WORK INSTRUCTIONS —
Where in the listing does the string "CustomAttributeModel" appear? Copy every line that holds it.

══════════

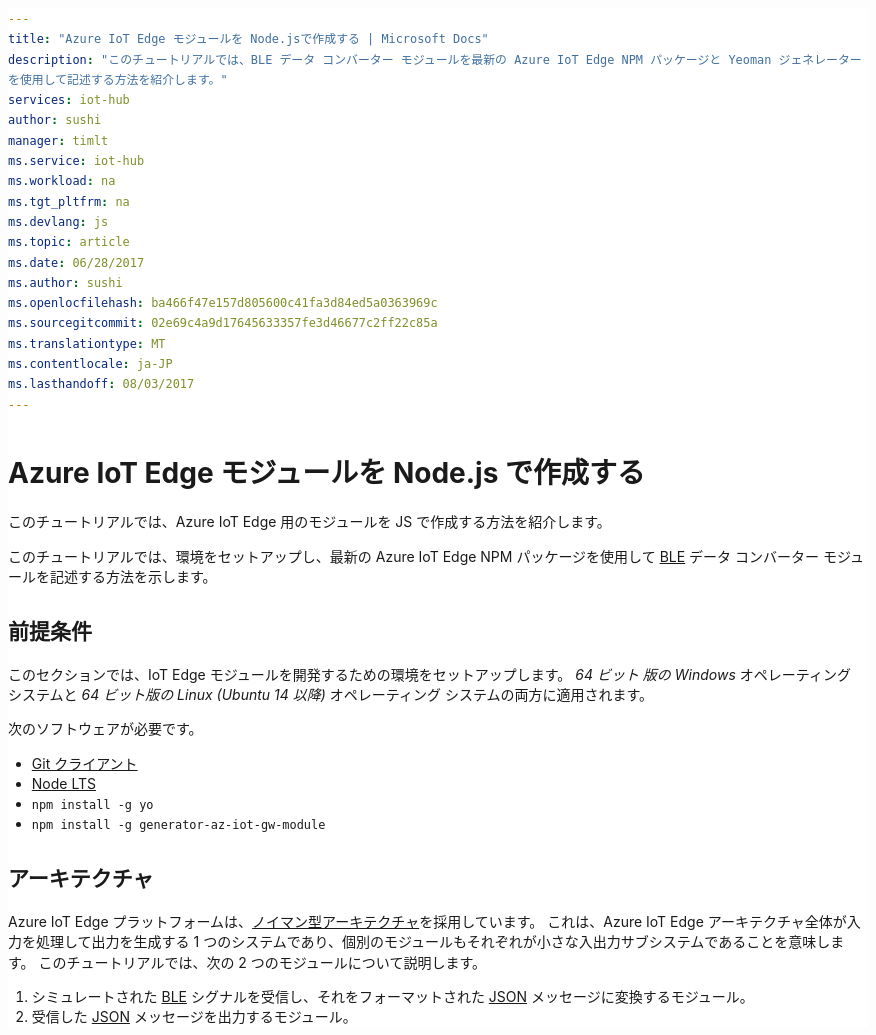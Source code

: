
 ```yaml
---
title: "Azure IoT Edge モジュールを Node.jsで作成する | Microsoft Docs"
description: "このチュートリアルでは、BLE データ コンバーター モジュールを最新の Azure IoT Edge NPM パッケージと Yeoman ジェネレーターを使用して記述する方法を紹介します。"
services: iot-hub
author: sushi
manager: timlt
ms.service: iot-hub
ms.workload: na
ms.tgt_pltfrm: na
ms.devlang: js
ms.topic: article
ms.date: 06/28/2017
ms.author: sushi
ms.openlocfilehash: ba466f47e157d805600c41fa3d84ed5a0363969c
ms.sourcegitcommit: 02e69c4a9d17645633357fe3d46677c2ff22c85a
ms.translationtype: MT
ms.contentlocale: ja-JP
ms.lasthandoff: 08/03/2017
---
```

# <a name="create-an-azure-iot-edge-module-with-nodejs"></a>Azure IoT Edge モジュールを Node.js で作成する

このチュートリアルでは、Azure IoT Edge 用のモジュールを JS で作成する方法を紹介します。

このチュートリアルでは、環境をセットアップし、最新の Azure IoT Edge NPM パッケージを使用して [BLE](https://en.wikipedia.org/wiki/Bluetooth_Low_Energy) データ コンバーター モジュールを記述する方法を示します。

## <a name="prerequisites"></a>前提条件

このセクションでは、IoT Edge モジュールを開発するための環境をセットアップします。 *64 ビット 版の Windows* オペレーティング システムと *64 ビット版の Linux (Ubuntu 14 以降)* オペレーティング システムの両方に適用されます。

次のソフトウェアが必要です。
* [Git クライアント](https://git-scm.com/downloads)
* [Node LTS](https://nodejs.org)
* `npm install -g yo`
* `npm install -g generator-az-iot-gw-module`

## <a name="architecture"></a>アーキテクチャ

Azure IoT Edge プラットフォームは、[ノイマン型アーキテクチャ](https://en.wikipedia.org/wiki/Von_Neumann_architecture)を採用しています。 これは、Azure IoT Edge アーキテクチャ全体が入力を処理して出力を生成する 1 つのシステムであり、個別のモジュールもそれぞれが小さな入出力サブシステムであることを意味します。 このチュートリアルでは、次の 2 つのモジュールについて説明します。

1. シミュレートされた [BLE](https://en.wikipedia.org/wiki/Bluetooth_Low_Energy) シグナルを受信し、それをフォーマットされた [JSON](https://en.wikipedia.org/wiki/JSON) メッセージに変換するモジュール。
2. 受信した [JSON](https://en.wikipedia.org/wiki/JSON) メッセージを出力するモジュール。
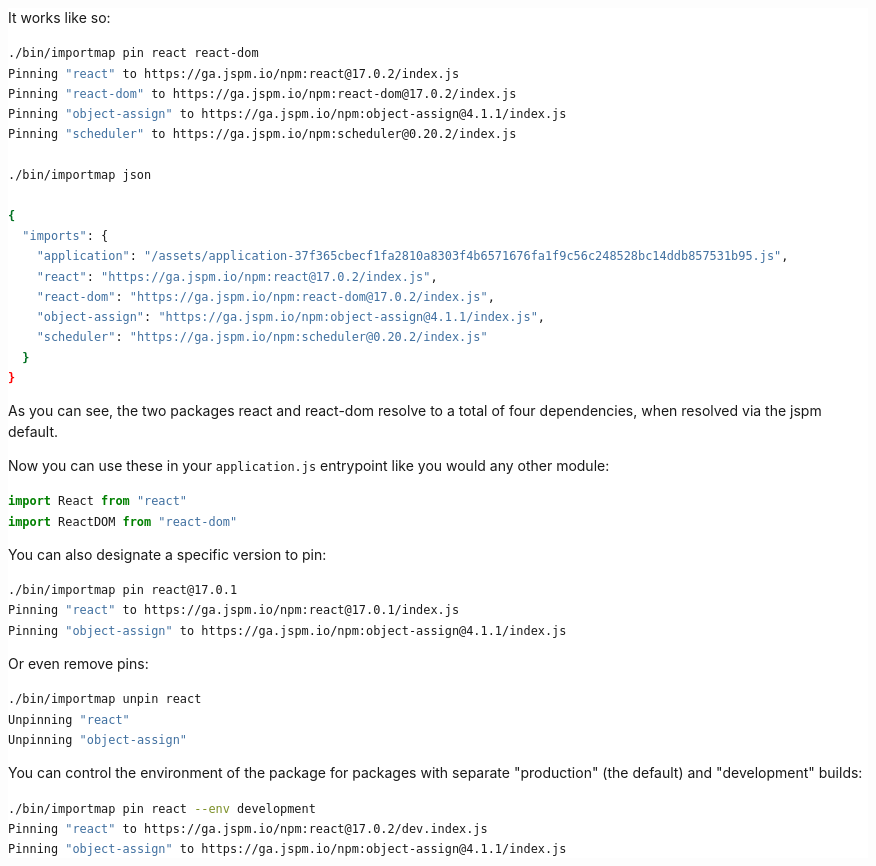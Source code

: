 It works like so:

```sh
./bin/importmap pin react react-dom
Pinning "react" to https://ga.jspm.io/npm:react@17.0.2/index.js
Pinning "react-dom" to https://ga.jspm.io/npm:react-dom@17.0.2/index.js
Pinning "object-assign" to https://ga.jspm.io/npm:object-assign@4.1.1/index.js
Pinning "scheduler" to https://ga.jspm.io/npm:scheduler@0.20.2/index.js

./bin/importmap json

{
  "imports": {
    "application": "/assets/application-37f365cbecf1fa2810a8303f4b6571676fa1f9c56c248528bc14ddb857531b95.js",
    "react": "https://ga.jspm.io/npm:react@17.0.2/index.js",
    "react-dom": "https://ga.jspm.io/npm:react-dom@17.0.2/index.js",
    "object-assign": "https://ga.jspm.io/npm:object-assign@4.1.1/index.js",
    "scheduler": "https://ga.jspm.io/npm:scheduler@0.20.2/index.js"
  }
}
```

As you can see, the two packages react and react-dom resolve to a total of four dependencies, when resolved via the jspm default.

Now you can use these in your `application.js` entrypoint like you would any other module:

```javascript
import React from "react"
import ReactDOM from "react-dom"
```

You can also designate a specific version to pin:

```sh
./bin/importmap pin react@17.0.1
Pinning "react" to https://ga.jspm.io/npm:react@17.0.1/index.js
Pinning "object-assign" to https://ga.jspm.io/npm:object-assign@4.1.1/index.js
```

Or even remove pins:

```sh
./bin/importmap unpin react
Unpinning "react"
Unpinning "object-assign"
```

You can control the environment of the package for packages with separate "production" (the default) and "development" builds:

```sh
./bin/importmap pin react --env development
Pinning "react" to https://ga.jspm.io/npm:react@17.0.2/dev.index.js
Pinning "object-assign" to https://ga.jspm.io/npm:object-assign@4.1.1/index.js
```
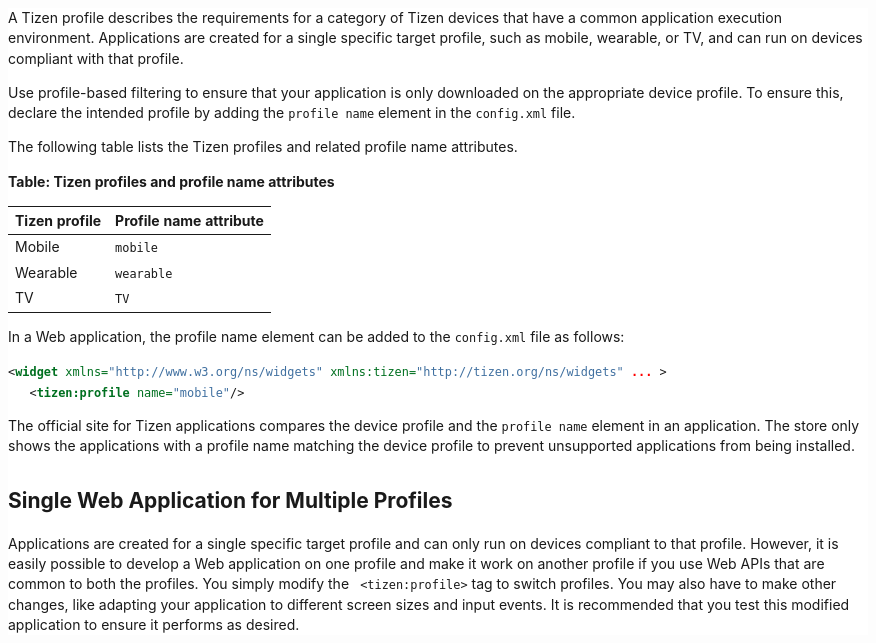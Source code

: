 A Tizen profile describes the requirements for a category of Tizen
devices that have a common application execution environment.
Applications are created for a single specific target profile, such as
mobile, wearable, or TV, and can run on devices compliant with that
profile.

Use profile-based filtering to ensure that your application is only
downloaded on the appropriate device profile. To ensure this, declare
the intended profile by adding the `profile name` element in the
`config.xml` file.

The following table lists the Tizen profiles and related profile name
attributes.

**Table: Tizen profiles and profile name attributes**

| Tizen profile | Profile name attribute |
| ------------- | ---------------------- |
| Mobile        | `mobile`               |
| Wearable      | `wearable`             |
| TV            | `TV`                   |

In a Web application, the profile name element can be added to the
`config.xml` file as follows:

```xml
<widget xmlns="http://www.w3.org/ns/widgets" xmlns:tizen="http://tizen.org/ns/widgets" ... >
   <tizen:profile name="mobile"/>
```

The official site for Tizen applications compares the device profile and the `profile name`
element in an application. The store only shows the applications with a
profile name matching the device profile to prevent unsupported
applications from being installed.

<a name="multi_profile"></a>
## Single Web Application for Multiple Profiles

Applications are created for a single specific target profile and can
only run on devices compliant to that profile. However, it is easily
possible to develop a Web application on one profile and make it work on
another profile if you use Web APIs that are common to both the
profiles. You simply modify the ` <tizen:profile>` tag to switch
profiles. You may also have to make other changes, like adapting your
application to different screen sizes and input events. It is
recommended that you test this modified application to ensure it
performs as desired.
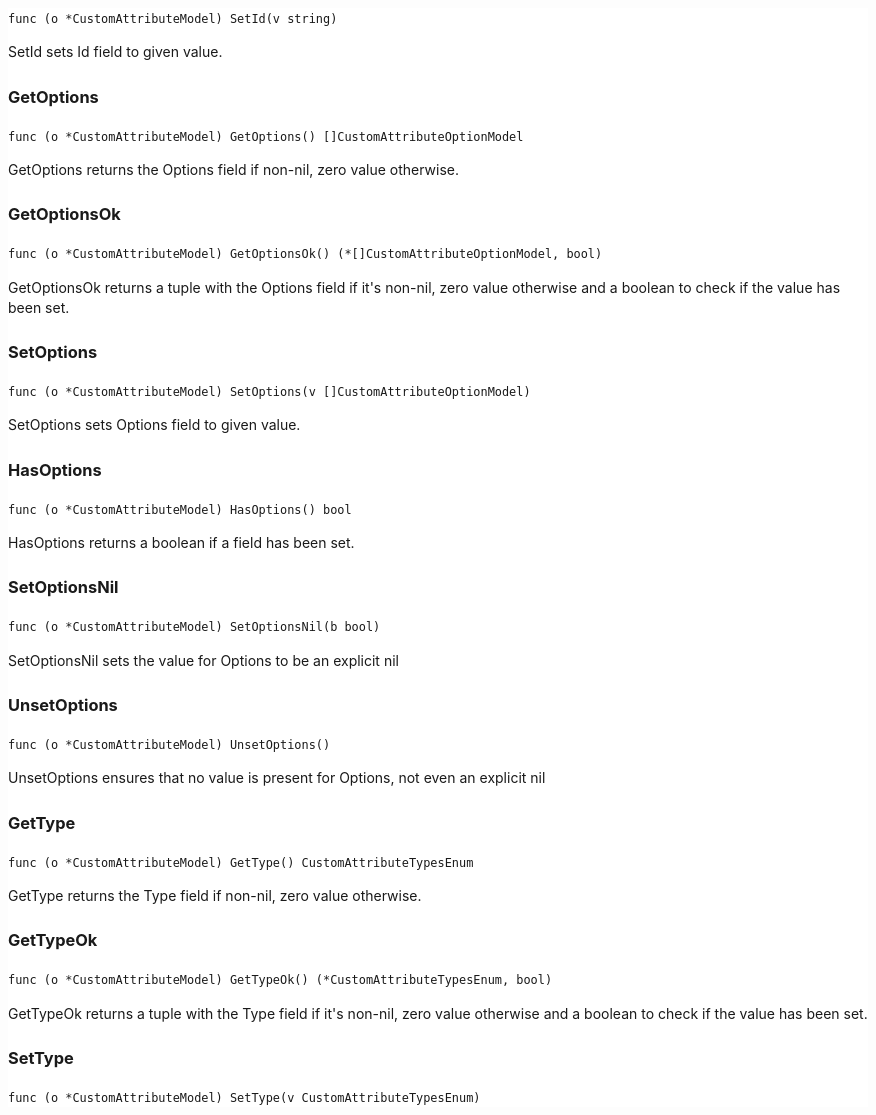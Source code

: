 `func (o *CustomAttributeModel) SetId(v string)`

SetId sets Id field to given value.


### GetOptions

`func (o *CustomAttributeModel) GetOptions() []CustomAttributeOptionModel`

GetOptions returns the Options field if non-nil, zero value otherwise.

### GetOptionsOk

`func (o *CustomAttributeModel) GetOptionsOk() (*[]CustomAttributeOptionModel, bool)`

GetOptionsOk returns a tuple with the Options field if it's non-nil, zero value otherwise
and a boolean to check if the value has been set.

### SetOptions

`func (o *CustomAttributeModel) SetOptions(v []CustomAttributeOptionModel)`

SetOptions sets Options field to given value.

### HasOptions

`func (o *CustomAttributeModel) HasOptions() bool`

HasOptions returns a boolean if a field has been set.

### SetOptionsNil

`func (o *CustomAttributeModel) SetOptionsNil(b bool)`

 SetOptionsNil sets the value for Options to be an explicit nil

### UnsetOptions
`func (o *CustomAttributeModel) UnsetOptions()`

UnsetOptions ensures that no value is present for Options, not even an explicit nil
### GetType

`func (o *CustomAttributeModel) GetType() CustomAttributeTypesEnum`

GetType returns the Type field if non-nil, zero value otherwise.

### GetTypeOk

`func (o *CustomAttributeModel) GetTypeOk() (*CustomAttributeTypesEnum, bool)`

GetTypeOk returns a tuple with the Type field if it's non-nil, zero value otherwise
and a boolean to check if the value has been set.

### SetType

`func (o *CustomAttributeModel) SetType(v CustomAttributeTypesEnum)`
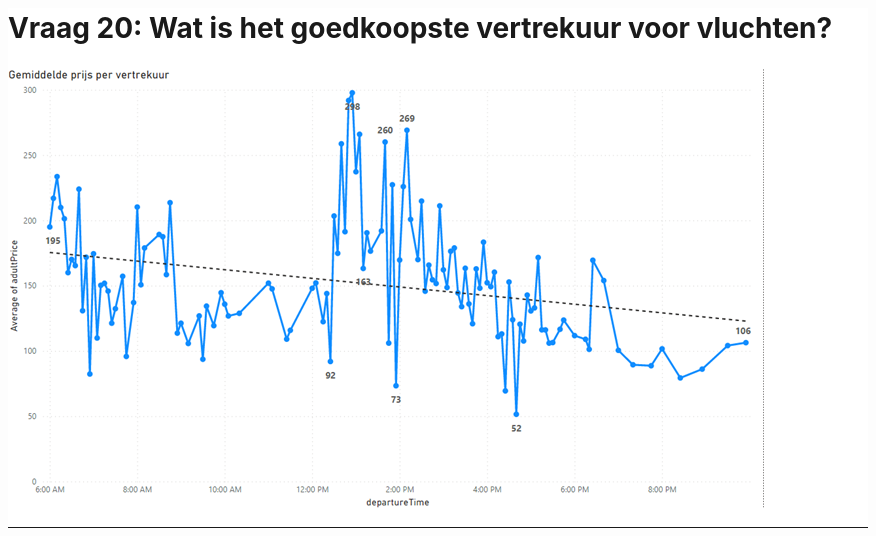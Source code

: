 

# Vraag 20: Wat is het goedkoopste vertrekuur voor vluchten?

<img src="../images/Picture34.png">

---
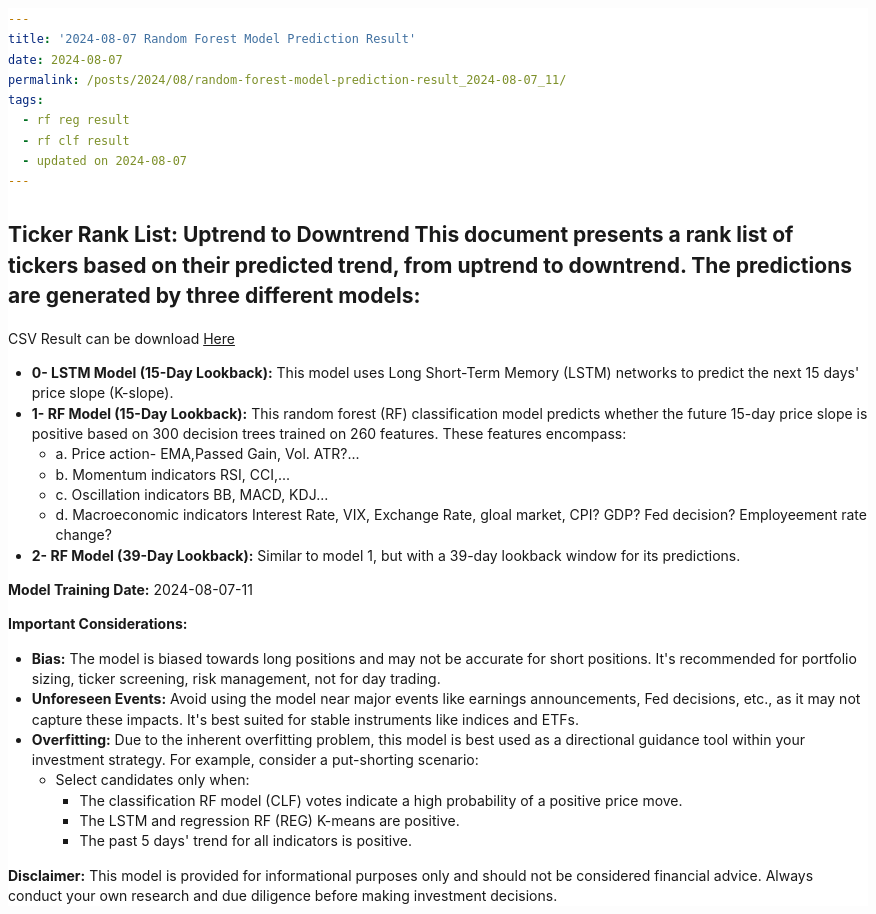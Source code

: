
 ```yaml
---
title: '2024-08-07 Random Forest Model Prediction Result'
date: 2024-08-07
permalink: /posts/2024/08/random-forest-model-prediction-result_2024-08-07_11/
tags:
  - rf reg result
  - rf clf result
  - updated on 2024-08-07
---
```

## Ticker Rank List: Uptrend to Downtrend This document presents a rank list of tickers based on their predicted trend, from uptrend to downtrend. The predictions are generated by three different models:
 CSV Result can be download [ Here ](https://cliffordhu.github.io/images/2024-08-07-random-forest-model-prediction-result_2024-08-07_11.csv) 

* **0- LSTM Model (15-Day Lookback):** This model uses Long Short-Term Memory (LSTM) networks to predict the next 15 days' price slope (K-slope). 
* **1- RF Model (15-Day Lookback):** This random forest (RF) classification model predicts whether the future 15-day price slope is positive based on 300 decision trees trained on 260 features. These features encompass: 
     * a. Price action- EMA,Passed Gain, Vol. ATR?...  
     * b. Momentum indicators  RSI, CCI,...  
     * c. Oscillation indicators  BB, MACD, KDJ... 
     * d. Macroeconomic indicators Interest Rate, VIX, Exchange Rate, gloal market, CPI? GDP? Fed decision? Employeement rate change? 
 * **2- RF Model (39-Day Lookback):** Similar to model 1, but with a 39-day lookback window for its predictions. 

 **Model Training Date:** 2024-08-07-11 
 
 **Important Considerations:** 
 
 * **Bias:** The model is biased towards long positions and may not be accurate for short positions. It's recommended for portfolio sizing, ticker screening, risk management, not for day trading.
 * **Unforeseen Events:** Avoid using the model near major events like earnings announcements, Fed decisions, etc., as it may not capture these impacts. It's best suited for stable instruments like indices and ETFs.
 * **Overfitting:** Due to the inherent overfitting problem, this model is best used as a directional guidance tool within your investment strategy. For example, consider a put-shorting scenario:
     * Select candidates only when: 
         * The classification RF model (CLF) votes indicate a high probability of a positive price move.
         * The LSTM and regression RF (REG) K-means are positive. 
         * The past 5 days' trend for all indicators is positive. 
 
 **Disclaimer:** This model is provided for informational purposes only and should not be considered financial advice. Always conduct your own research and due diligence before making investment decisions.


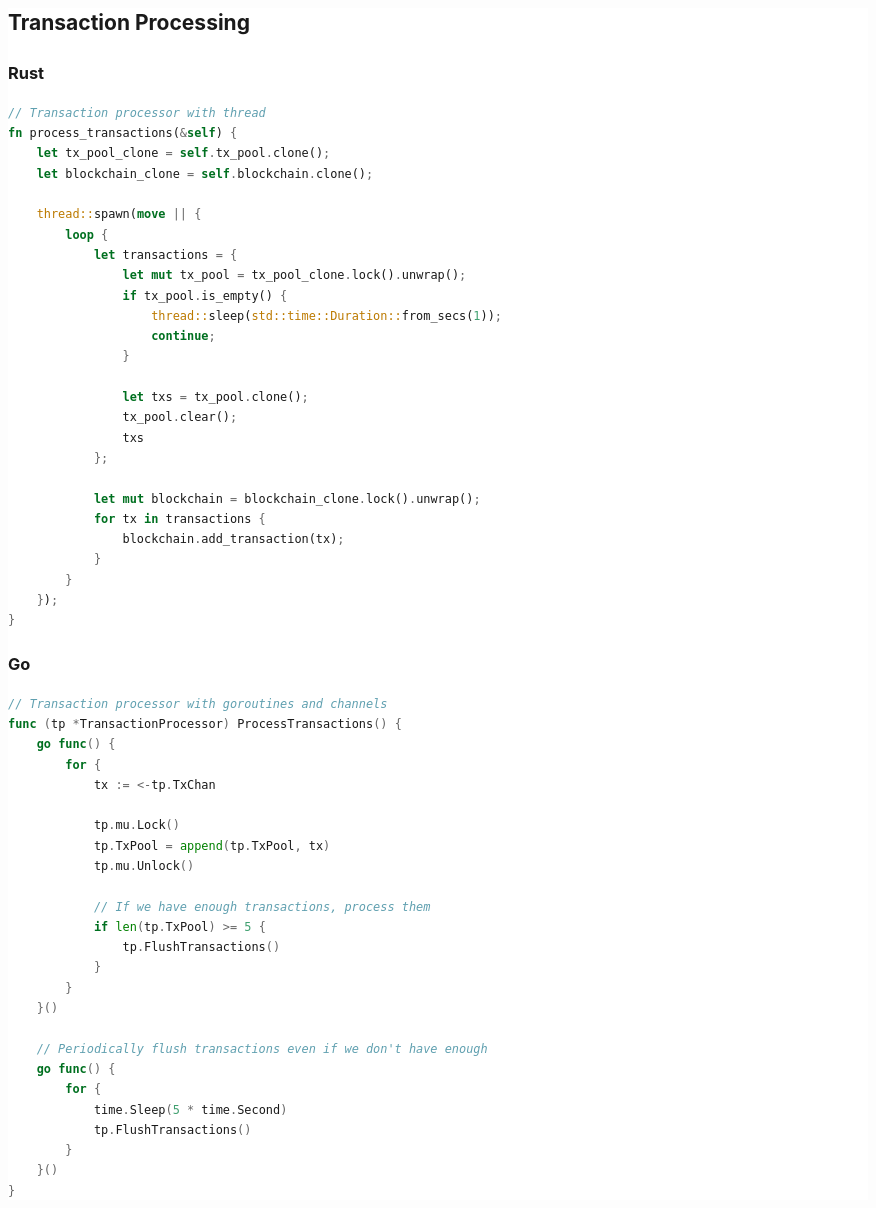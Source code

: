 ## Transaction Processing

### Rust

```rust
// Transaction processor with thread
fn process_transactions(&self) {
    let tx_pool_clone = self.tx_pool.clone();
    let blockchain_clone = self.blockchain.clone();
    
    thread::spawn(move || {
        loop {
            let transactions = {
                let mut tx_pool = tx_pool_clone.lock().unwrap();
                if tx_pool.is_empty() {
                    thread::sleep(std::time::Duration::from_secs(1));
                    continue;
                }
                
                let txs = tx_pool.clone();
                tx_pool.clear();
                txs
            };
            
            let mut blockchain = blockchain_clone.lock().unwrap();
            for tx in transactions {
                blockchain.add_transaction(tx);
            }
        }
    });
}
```

### Go

```go
// Transaction processor with goroutines and channels
func (tp *TransactionProcessor) ProcessTransactions() {
    go func() {
        for {
            tx := <-tp.TxChan

            tp.mu.Lock()
            tp.TxPool = append(tp.TxPool, tx)
            tp.mu.Unlock()

            // If we have enough transactions, process them
            if len(tp.TxPool) >= 5 {
                tp.FlushTransactions()
            }
        }
    }()

    // Periodically flush transactions even if we don't have enough
    go func() {
        for {
            time.Sleep(5 * time.Second)
            tp.FlushTransactions()
        }
    }()
}
```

══════════

OUTPUT —
: `func (o *CustomAttributeModel) SetId(v string)`
`func (o *CustomAttributeModel) GetOptions() []CustomAttributeOptionModel`
`func (o *CustomAttributeModel) GetOptionsOk() (*[]CustomAttributeOptionModel, bool)`
`func (o *CustomAttributeModel) SetOptions(v []CustomAttributeOptionModel)`
`func (o *CustomAttributeModel) HasOptions() bool`
`func (o *CustomAttributeModel) SetOptionsNil(b bool)`
`func (o *CustomAttributeModel) UnsetOptions()`
`func (o *CustomAttributeModel) GetType() CustomAttributeTypesEnum`
`func (o *CustomAttributeModel) GetTypeOk() (*CustomAttributeTypesEnum, bool)`
`func (o *CustomAttributeModel) SetType(v CustomAttributeTypesEnum)`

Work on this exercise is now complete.